"For this gull, though, it was not eating that mattered, but flight. More than anything else, Jonathan Livingston Seagull loved to fly."
Jonathan Livingston Seagull is a fable about the eponymous hero of the tale, who unlike the other members of his flock, desires more out of life than mere existence and the search for food. As the quotation reveals, Jonathan loved to fly – and at great personal cost, pursued new techniques for higher and faster flight.
I first read this when I was 11, when it was on the best-seller list. I thought it was just about the dumbest thing I’d ever read, but of course I was 11, not well read, and pretty dumb myself. I’ve experienced other reads I thought were dumb in my youth that I now think are masterpieces (The Little Prince) so I thought perhaps Jonathan Livingston Seagull would appeal more now that I am older, wiser, and better read.
Not so much.
I wouldn’t call it the dumbest thing I’ve ever read, but neither would I call it a masterpiece. There is charm to the writing and Jonathan is sincere and likeable. He flies in the face of convention (pun intended) to achieve greatness, and for that, serves as a heroic and admirable example, But I believe the intended moral goes well beyond that to a level of philosophic absurdity that I don’t accept.

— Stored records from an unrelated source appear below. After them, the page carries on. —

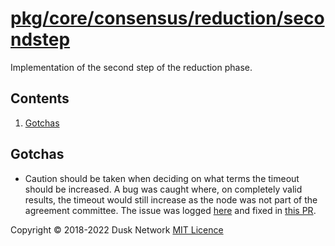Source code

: # [pkg/core/consensus/reduction/secondstep](./pkg/core/consensus/reduction/secondstep)

Implementation of the second step of the reduction phase.

<!-- ToC start -->

## Contents

1. [Gotchas](#gotchas)

<!-- ToC end -->

## Gotchas

- Caution should be taken when deciding on what terms the timeout should be
  increased. A bug was caught where, on completely valid results, the timeout
  would still increase as the node was not part of the agreement committee. The
  issue was
  logged [here](https://github.com/dusk-network/dusk-blockchain/issues/700) and
  fixed in [this PR](https://github.com/dusk-network/dusk-blockchain/pull/650).

Copyright © 2018-2022 Dusk Network
[MIT Licence](https://github.com/dusk-network/dusk-blockchain/blob/master/LICENSE)
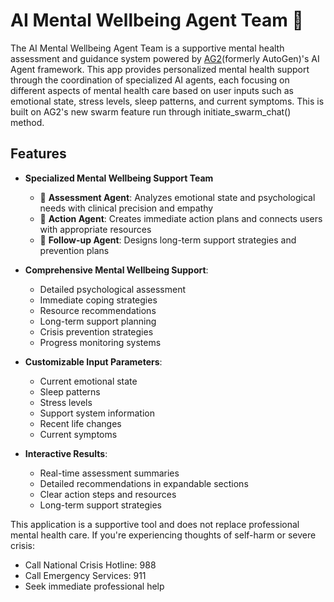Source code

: # AI Mental Wellbeing Agent Team 🧠

The AI Mental Wellbeing Agent Team is a supportive mental health assessment and guidance system powered by [AG2](https://github.com/ag2ai/ag2?tab=readme-ov-file)(formerly AutoGen)'s AI Agent framework. This app provides personalized mental health support through the coordination of specialized AI agents, each focusing on different aspects of mental health care based on user inputs such as emotional state, stress levels, sleep patterns, and current symptoms. This is built on AG2's new swarm feature run through initiate_swarm_chat() method.

## Features

- **Specialized Mental Wellbeing Support Team**
    - 🧠 **Assessment Agent**: Analyzes emotional state and psychological needs with clinical precision and empathy
    - 🎯 **Action Agent**: Creates immediate action plans and connects users with appropriate resources
    - 🔄 **Follow-up Agent**: Designs long-term support strategies and prevention plans

- **Comprehensive Mental Wellbeing Support**:
  - Detailed psychological assessment
  - Immediate coping strategies
  - Resource recommendations
  - Long-term support planning
  - Crisis prevention strategies
  - Progress monitoring systems

- **Customizable Input Parameters**:
  - Current emotional state
  - Sleep patterns
  - Stress levels
  - Support system information
  - Recent life changes
  - Current symptoms

- **Interactive Results**: 
   - Real-time assessment summaries
   - Detailed recommendations in expandable sections
   - Clear action steps and resources
   - Long-term support strategies



This application is a supportive tool and does not replace professional mental health care. If you're experiencing thoughts of self-harm or severe crisis:

- Call National Crisis Hotline: 988
- Call Emergency Services: 911
- Seek immediate professional help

I read “the complete edition” with the “fourth part” that Bach added in 2014. The fourth part did not improve my opinion.
I give it 2 ½ of 5 stars
I am a seagull. I am limited by my nature.
Yet he felt guiltless, breaking the promises he had made himself. Such promises are only for the gulls that accept the ordinary. One who has touched excellence in his learning has no need of that kind of promise.
His one sorrow was not solitude, it was that other gulls refused to believe the glory of flight that awaited them; they refused to open their eyes and see.
…the most important thing in living was to reach out and touch perfection in that which they most loved to do, and that was to fly.